Segment Start: MATERIAL PROVIDED

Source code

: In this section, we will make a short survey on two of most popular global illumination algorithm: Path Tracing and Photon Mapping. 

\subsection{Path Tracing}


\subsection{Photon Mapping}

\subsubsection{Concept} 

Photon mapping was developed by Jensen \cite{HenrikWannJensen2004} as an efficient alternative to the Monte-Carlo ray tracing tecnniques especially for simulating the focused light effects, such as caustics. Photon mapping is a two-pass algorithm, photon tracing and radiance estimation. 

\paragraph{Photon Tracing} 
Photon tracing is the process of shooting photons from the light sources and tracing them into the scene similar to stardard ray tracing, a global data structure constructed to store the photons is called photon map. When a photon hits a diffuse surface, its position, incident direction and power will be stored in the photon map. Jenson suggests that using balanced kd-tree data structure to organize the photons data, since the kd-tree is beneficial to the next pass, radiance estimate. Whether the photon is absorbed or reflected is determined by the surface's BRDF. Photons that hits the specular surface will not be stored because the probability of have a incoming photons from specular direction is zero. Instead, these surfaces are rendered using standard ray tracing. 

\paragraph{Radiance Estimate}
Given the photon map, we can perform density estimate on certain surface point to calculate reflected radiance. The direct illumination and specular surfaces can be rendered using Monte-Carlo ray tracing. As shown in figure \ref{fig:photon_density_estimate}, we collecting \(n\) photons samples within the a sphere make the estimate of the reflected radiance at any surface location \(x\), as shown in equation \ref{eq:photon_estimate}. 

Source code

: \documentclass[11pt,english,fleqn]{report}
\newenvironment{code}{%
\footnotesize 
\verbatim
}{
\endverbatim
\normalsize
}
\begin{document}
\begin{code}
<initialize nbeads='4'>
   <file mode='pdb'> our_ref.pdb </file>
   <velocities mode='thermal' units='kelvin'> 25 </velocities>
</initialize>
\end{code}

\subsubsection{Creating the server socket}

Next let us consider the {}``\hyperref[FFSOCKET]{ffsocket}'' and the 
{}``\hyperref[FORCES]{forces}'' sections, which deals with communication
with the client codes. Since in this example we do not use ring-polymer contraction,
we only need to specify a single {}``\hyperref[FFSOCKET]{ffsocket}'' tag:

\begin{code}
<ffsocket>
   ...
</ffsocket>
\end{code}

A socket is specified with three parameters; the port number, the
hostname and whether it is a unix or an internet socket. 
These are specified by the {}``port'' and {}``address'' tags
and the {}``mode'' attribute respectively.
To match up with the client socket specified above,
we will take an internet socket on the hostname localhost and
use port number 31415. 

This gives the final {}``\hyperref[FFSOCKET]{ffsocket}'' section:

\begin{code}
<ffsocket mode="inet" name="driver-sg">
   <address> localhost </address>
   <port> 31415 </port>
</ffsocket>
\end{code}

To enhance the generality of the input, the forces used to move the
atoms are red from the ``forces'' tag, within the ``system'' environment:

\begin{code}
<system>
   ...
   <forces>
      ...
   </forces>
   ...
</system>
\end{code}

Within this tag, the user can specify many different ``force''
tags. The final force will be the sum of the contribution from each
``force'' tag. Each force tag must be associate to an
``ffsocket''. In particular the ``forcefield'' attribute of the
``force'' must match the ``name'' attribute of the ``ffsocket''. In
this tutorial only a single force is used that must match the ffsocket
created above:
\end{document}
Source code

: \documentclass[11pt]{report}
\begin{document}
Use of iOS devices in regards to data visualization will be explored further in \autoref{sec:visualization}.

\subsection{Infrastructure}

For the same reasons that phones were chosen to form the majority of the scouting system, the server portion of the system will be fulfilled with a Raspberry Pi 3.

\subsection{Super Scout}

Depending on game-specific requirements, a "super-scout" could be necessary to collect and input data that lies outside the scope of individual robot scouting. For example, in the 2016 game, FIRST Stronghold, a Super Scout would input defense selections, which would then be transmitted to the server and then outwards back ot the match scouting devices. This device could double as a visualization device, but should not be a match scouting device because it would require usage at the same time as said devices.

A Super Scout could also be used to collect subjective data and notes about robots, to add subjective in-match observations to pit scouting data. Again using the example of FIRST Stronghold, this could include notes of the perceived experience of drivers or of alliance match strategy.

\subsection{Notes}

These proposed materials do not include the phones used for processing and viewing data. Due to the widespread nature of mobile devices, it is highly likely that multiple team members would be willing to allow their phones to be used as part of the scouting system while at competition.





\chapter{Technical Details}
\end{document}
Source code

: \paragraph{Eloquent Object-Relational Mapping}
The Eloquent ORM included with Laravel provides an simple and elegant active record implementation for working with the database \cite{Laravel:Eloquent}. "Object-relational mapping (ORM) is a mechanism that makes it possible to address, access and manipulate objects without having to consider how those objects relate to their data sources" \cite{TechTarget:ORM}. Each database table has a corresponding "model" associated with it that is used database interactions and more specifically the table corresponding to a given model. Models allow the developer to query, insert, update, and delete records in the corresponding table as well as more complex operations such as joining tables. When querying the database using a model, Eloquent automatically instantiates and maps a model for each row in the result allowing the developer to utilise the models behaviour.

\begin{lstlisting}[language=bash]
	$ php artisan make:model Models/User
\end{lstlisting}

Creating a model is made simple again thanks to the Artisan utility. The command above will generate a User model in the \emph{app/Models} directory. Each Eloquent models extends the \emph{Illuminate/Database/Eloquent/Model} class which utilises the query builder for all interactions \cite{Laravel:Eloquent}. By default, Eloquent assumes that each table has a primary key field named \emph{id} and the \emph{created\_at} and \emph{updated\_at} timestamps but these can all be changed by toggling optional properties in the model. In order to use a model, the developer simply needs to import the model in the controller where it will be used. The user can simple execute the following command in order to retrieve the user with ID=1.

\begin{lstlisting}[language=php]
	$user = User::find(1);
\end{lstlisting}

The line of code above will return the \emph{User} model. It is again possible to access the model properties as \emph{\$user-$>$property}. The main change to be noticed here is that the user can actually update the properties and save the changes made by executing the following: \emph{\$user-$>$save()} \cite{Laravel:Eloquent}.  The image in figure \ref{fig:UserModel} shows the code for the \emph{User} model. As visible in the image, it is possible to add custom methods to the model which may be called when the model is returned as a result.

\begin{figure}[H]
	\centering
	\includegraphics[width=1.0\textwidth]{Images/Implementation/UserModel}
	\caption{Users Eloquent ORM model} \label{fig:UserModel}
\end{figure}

Segment End: MATERIAL PROVIDED

REQUIREMENT:
Nothing in the listing may be left out; repeat it all exactly.

SOLUTION BELOW:
Source code

: In this section, we will make a short survey on two of most popular global illumination algorithm: Path Tracing and Photon Mapping. 

\subsection{Path Tracing}


\subsection{Photon Mapping}

\subsubsection{Concept} 

Photon mapping was developed by Jensen \cite{HenrikWannJensen2004} as an efficient alternative to the Monte-Carlo ray tracing tecnniques especially for simulating the focused light effects, such as caustics. Photon mapping is a two-pass algorithm, photon tracing and radiance estimation. 

\paragraph{Photon Tracing} 
Photon tracing is the process of shooting photons from the light sources and tracing them into the scene similar to stardard ray tracing, a global data structure constructed to store the photons is called photon map. When a photon hits a diffuse surface, its position, incident direction and power will be stored in the photon map. Jenson suggests that using balanced kd-tree data structure to organize the photons data, since the kd-tree is beneficial to the next pass, radiance estimate. Whether the photon is absorbed or reflected is determined by the surface's BRDF. Photons that hits the specular surface will not be stored because the probability of have a incoming photons from specular direction is zero. Instead, these surfaces are rendered using standard ray tracing. 

\paragraph{Radiance Estimate}
Given the photon map, we can perform density estimate on certain surface point to calculate reflected radiance. The direct illumination and specular surfaces can be rendered using Monte-Carlo ray tracing. As shown in figure \ref{fig:photon_density_estimate}, we collecting \(n\) photons samples within the a sphere make the estimate of the reflected radiance at any surface location \(x\), as shown in equation \ref{eq:photon_estimate}. 

Source code

: \documentclass[11pt,english,fleqn]{report}
\newenvironment{code}{%
\footnotesize 
\verbatim
}{
\endverbatim
\normalsize
}
\begin{document}
\begin{code}
<initialize nbeads='4'>
   <file mode='pdb'> our_ref.pdb </file>
   <velocities mode='thermal' units='kelvin'> 25 </velocities>
</initialize>
\end{code}

\subsubsection{Creating the server socket}

Next let us consider the {}``\hyperref[FFSOCKET]{ffsocket}'' and the 
{}``\hyperref[FORCES]{forces}'' sections, which deals with communication
with the client codes. Since in this example we do not use ring-polymer contraction,
we only need to specify a single {}``\hyperref[FFSOCKET]{ffsocket}'' tag:

\begin{code}
<ffsocket>
   ...
</ffsocket>
\end{code}

A socket is specified with three parameters; the port number, the
hostname and whether it is a unix or an internet socket. 
These are specified by the {}``port'' and {}``address'' tags
and the {}``mode'' attribute respectively.
To match up with the client socket specified above,
we will take an internet socket on the hostname localhost and
use port number 31415. 

This gives the final {}``\hyperref[FFSOCKET]{ffsocket}'' section:

\begin{code}
<ffsocket mode="inet" name="driver-sg">
   <address> localhost </address>
   <port> 31415 </port>
</ffsocket>
\end{code}

To enhance the generality of the input, the forces used to move the
atoms are red from the ``forces'' tag, within the ``system'' environment:

\begin{code}
<system>
   ...
   <forces>
      ...
   </forces>
   ...
</system>
\end{code}

Within this tag, the user can specify many different ``force''
tags. The final force will be the sum of the contribution from each
``force'' tag. Each force tag must be associate to an
``ffsocket''. In particular the ``forcefield'' attribute of the
``force'' must match the ``name'' attribute of the ``ffsocket''. In
this tutorial only a single force is used that must match the ffsocket
created above:
\end{document}
Source code

: \documentclass[11pt]{report}
\begin{document}
Use of iOS devices in regards to data visualization will be explored further in \autoref{sec:visualization}.

\subsection{Infrastructure}

For the same reasons that phones were chosen to form the majority of the scouting system, the server portion of the system will be fulfilled with a Raspberry Pi 3.

\subsection{Super Scout}

Depending on game-specific requirements, a "super-scout" could be necessary to collect and input data that lies outside the scope of individual robot scouting. For example, in the 2016 game, FIRST Stronghold, a Super Scout would input defense selections, which would then be transmitted to the server and then outwards back ot the match scouting devices. This device could double as a visualization device, but should not be a match scouting device because it would require usage at the same time as said devices.

A Super Scout could also be used to collect subjective data and notes about robots, to add subjective in-match observations to pit scouting data. Again using the example of FIRST Stronghold, this could include notes of the perceived experience of drivers or of alliance match strategy.

\subsection{Notes}

These proposed materials do not include the phones used for processing and viewing data. Due to the widespread nature of mobile devices, it is highly likely that multiple team members would be willing to allow their phones to be used as part of the scouting system while at competition.





\chapter{Technical Details}
\end{document}
Source code

: \paragraph{Eloquent Object-Relational Mapping}
The Eloquent ORM included with Laravel provides an simple and elegant active record implementation for working with the database \cite{Laravel:Eloquent}. "Object-relational mapping (ORM) is a mechanism that makes it possible to address, access and manipulate objects without having to consider how those objects relate to their data sources" \cite{TechTarget:ORM}. Each database table has a corresponding "model" associated with it that is used database interactions and more specifically the table corresponding to a given model. Models allow the developer to query, insert, update, and delete records in the corresponding table as well as more complex operations such as joining tables. When querying the database using a model, Eloquent automatically instantiates and maps a model for each row in the result allowing the developer to utilise the models behaviour.

\begin{lstlisting}[language=bash]
	$ php artisan make:model Models/User
\end{lstlisting}

Creating a model is made simple again thanks to the Artisan utility. The command above will generate a User model in the \emph{app/Models} directory. Each Eloquent models extends the \emph{Illuminate/Database/Eloquent/Model} class which utilises the query builder for all interactions \cite{Laravel:Eloquent}. By default, Eloquent assumes that each table has a primary key field named \emph{id} and the \emph{created\_at} and \emph{updated\_at} timestamps but these can all be changed by toggling optional properties in the model. In order to use a model, the developer simply needs to import the model in the controller where it will be used. The user can simple execute the following command in order to retrieve the user with ID=1.

\begin{lstlisting}[language=php]
	$user = User::find(1);
\end{lstlisting}

The line of code above will return the \emph{User} model. It is again possible to access the model properties as \emph{\$user-$>$property}. The main change to be noticed here is that the user can actually update the properties and save the changes made by executing the following: \emph{\$user-$>$save()} \cite{Laravel:Eloquent}.  The image in figure \ref{fig:UserModel} shows the code for the \emph{User} model. As visible in the image, it is possible to add custom methods to the model which may be called when the model is returned as a result.

\begin{figure}[H]
	\centering
	\includegraphics[width=1.0\textwidth]{Images/Implementation/UserModel}
	\caption{Users Eloquent ORM model} \label{fig:UserModel}
\end{figure}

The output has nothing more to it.